--- Source material ---

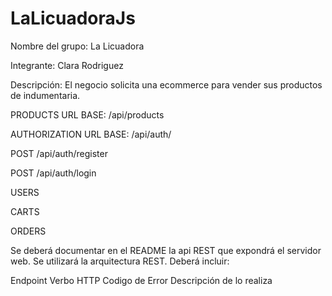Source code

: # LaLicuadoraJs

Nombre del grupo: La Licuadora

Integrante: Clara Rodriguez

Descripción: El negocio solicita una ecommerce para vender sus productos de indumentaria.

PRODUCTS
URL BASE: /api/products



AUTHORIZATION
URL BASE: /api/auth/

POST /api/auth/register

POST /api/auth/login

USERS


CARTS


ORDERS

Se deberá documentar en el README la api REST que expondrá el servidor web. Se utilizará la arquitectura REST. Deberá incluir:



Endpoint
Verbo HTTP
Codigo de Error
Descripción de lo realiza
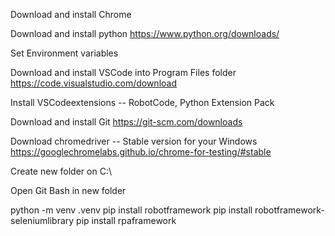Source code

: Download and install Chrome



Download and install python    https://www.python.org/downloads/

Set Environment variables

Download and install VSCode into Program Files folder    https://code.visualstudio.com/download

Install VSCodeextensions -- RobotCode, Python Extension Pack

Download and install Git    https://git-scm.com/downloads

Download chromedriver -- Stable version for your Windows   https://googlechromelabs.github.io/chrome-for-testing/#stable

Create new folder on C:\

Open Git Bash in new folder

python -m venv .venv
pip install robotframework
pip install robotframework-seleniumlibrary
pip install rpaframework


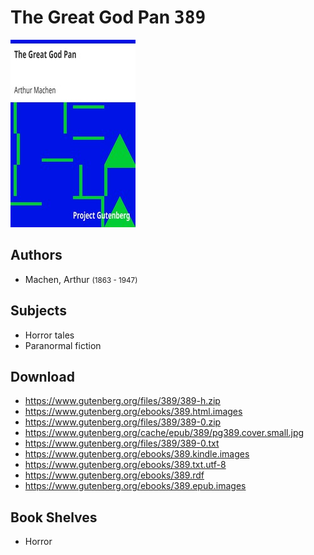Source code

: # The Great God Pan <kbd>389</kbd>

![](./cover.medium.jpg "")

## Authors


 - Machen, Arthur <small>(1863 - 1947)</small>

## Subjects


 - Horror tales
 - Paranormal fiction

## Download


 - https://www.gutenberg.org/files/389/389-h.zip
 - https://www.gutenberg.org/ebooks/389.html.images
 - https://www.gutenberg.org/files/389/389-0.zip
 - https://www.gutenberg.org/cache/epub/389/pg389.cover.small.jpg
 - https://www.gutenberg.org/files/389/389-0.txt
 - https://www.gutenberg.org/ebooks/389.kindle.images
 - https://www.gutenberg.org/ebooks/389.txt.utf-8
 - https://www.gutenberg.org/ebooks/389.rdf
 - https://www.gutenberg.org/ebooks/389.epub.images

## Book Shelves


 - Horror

---
--- Source material ---

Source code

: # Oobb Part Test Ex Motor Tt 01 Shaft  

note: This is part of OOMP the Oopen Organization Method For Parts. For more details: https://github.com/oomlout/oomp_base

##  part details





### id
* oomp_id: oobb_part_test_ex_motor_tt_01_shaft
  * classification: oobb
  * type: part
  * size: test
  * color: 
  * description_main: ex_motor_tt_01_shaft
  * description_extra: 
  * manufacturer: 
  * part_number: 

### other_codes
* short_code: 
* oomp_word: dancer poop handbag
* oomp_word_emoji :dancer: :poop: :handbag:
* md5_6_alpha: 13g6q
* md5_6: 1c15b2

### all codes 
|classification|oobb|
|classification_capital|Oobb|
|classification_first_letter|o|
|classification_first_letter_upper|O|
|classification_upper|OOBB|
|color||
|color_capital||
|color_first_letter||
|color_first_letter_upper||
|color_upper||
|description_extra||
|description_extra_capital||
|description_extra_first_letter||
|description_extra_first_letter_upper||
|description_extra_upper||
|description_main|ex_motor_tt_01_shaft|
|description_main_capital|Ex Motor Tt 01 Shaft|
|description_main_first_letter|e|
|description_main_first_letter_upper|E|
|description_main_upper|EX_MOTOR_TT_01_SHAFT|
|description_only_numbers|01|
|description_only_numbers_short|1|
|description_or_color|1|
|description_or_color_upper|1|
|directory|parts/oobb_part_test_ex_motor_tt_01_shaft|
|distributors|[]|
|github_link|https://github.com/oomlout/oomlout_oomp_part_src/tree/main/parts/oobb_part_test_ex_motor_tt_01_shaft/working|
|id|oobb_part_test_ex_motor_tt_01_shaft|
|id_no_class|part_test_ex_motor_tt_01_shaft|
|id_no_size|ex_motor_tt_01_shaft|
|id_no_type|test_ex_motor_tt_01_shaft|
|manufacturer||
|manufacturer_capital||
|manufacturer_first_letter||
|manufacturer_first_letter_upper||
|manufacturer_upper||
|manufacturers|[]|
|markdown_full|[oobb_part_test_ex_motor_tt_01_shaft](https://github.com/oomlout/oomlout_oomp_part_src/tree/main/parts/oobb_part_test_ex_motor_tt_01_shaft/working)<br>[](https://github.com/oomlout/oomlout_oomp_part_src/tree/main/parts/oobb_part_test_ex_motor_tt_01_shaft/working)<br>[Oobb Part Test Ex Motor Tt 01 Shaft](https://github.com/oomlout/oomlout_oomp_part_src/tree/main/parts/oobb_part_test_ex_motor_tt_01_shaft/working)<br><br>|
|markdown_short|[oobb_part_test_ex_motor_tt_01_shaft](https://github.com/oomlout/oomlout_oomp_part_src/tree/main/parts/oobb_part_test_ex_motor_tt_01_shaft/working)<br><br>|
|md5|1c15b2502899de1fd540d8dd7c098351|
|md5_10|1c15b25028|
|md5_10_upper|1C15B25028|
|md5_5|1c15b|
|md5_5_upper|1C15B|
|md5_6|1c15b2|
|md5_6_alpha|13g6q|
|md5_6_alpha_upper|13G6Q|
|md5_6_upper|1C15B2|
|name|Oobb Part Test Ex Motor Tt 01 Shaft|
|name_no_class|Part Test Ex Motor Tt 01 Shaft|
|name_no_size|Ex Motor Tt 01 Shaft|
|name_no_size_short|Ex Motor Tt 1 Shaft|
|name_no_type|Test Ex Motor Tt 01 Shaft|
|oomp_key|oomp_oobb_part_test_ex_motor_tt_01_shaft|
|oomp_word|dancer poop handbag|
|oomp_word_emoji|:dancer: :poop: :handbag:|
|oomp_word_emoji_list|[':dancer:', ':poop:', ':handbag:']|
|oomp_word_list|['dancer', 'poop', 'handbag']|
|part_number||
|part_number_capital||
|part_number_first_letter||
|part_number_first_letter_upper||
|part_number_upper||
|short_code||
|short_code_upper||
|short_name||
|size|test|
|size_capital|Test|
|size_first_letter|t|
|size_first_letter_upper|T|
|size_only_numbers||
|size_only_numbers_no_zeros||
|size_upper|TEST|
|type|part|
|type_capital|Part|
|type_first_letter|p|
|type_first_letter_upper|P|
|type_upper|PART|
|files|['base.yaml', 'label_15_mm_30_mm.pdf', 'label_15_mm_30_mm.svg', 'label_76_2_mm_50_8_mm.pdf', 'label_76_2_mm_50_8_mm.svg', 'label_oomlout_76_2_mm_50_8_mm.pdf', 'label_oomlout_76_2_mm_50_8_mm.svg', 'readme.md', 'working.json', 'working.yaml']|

---

Instructions for the task:
Check each line of the records above, and copy those that hold the word "github".

Solution to the exercise:
Download chromedriver -- Stable version for your Windows   https://googlechromelabs.github.io/chrome-for-testing/#stable
note: This is part of OOMP the Oopen Organization Method For Parts. For more details: https://github.com/oomlout/oomp_base
|github_link|https://github.com/oomlout/oomlout_oomp_part_src/tree/main/parts/oobb_part_test_ex_motor_tt_01_shaft/working|
|markdown_full|[oobb_part_test_ex_motor_tt_01_shaft](https://github.com/oomlout/oomlout_oomp_part_src/tree/main/parts/oobb_part_test_ex_motor_tt_01_shaft/working)<br>[](https://github.com/oomlout/oomlout_oomp_part_src/tree/main/parts/oobb_part_test_ex_motor_tt_01_shaft/working)<br>[Oobb Part Test Ex Motor Tt 01 Shaft](https://github.com/oomlout/oomlout_oomp_part_src/tree/main/parts/oobb_part_test_ex_motor_tt_01_shaft/working)<br><br>|
|markdown_short|[oobb_part_test_ex_motor_tt_01_shaft](https://github.com/oomlout/oomlout_oomp_part_src/tree/main/parts/oobb_part_test_ex_motor_tt_01_shaft/working)<br><br>|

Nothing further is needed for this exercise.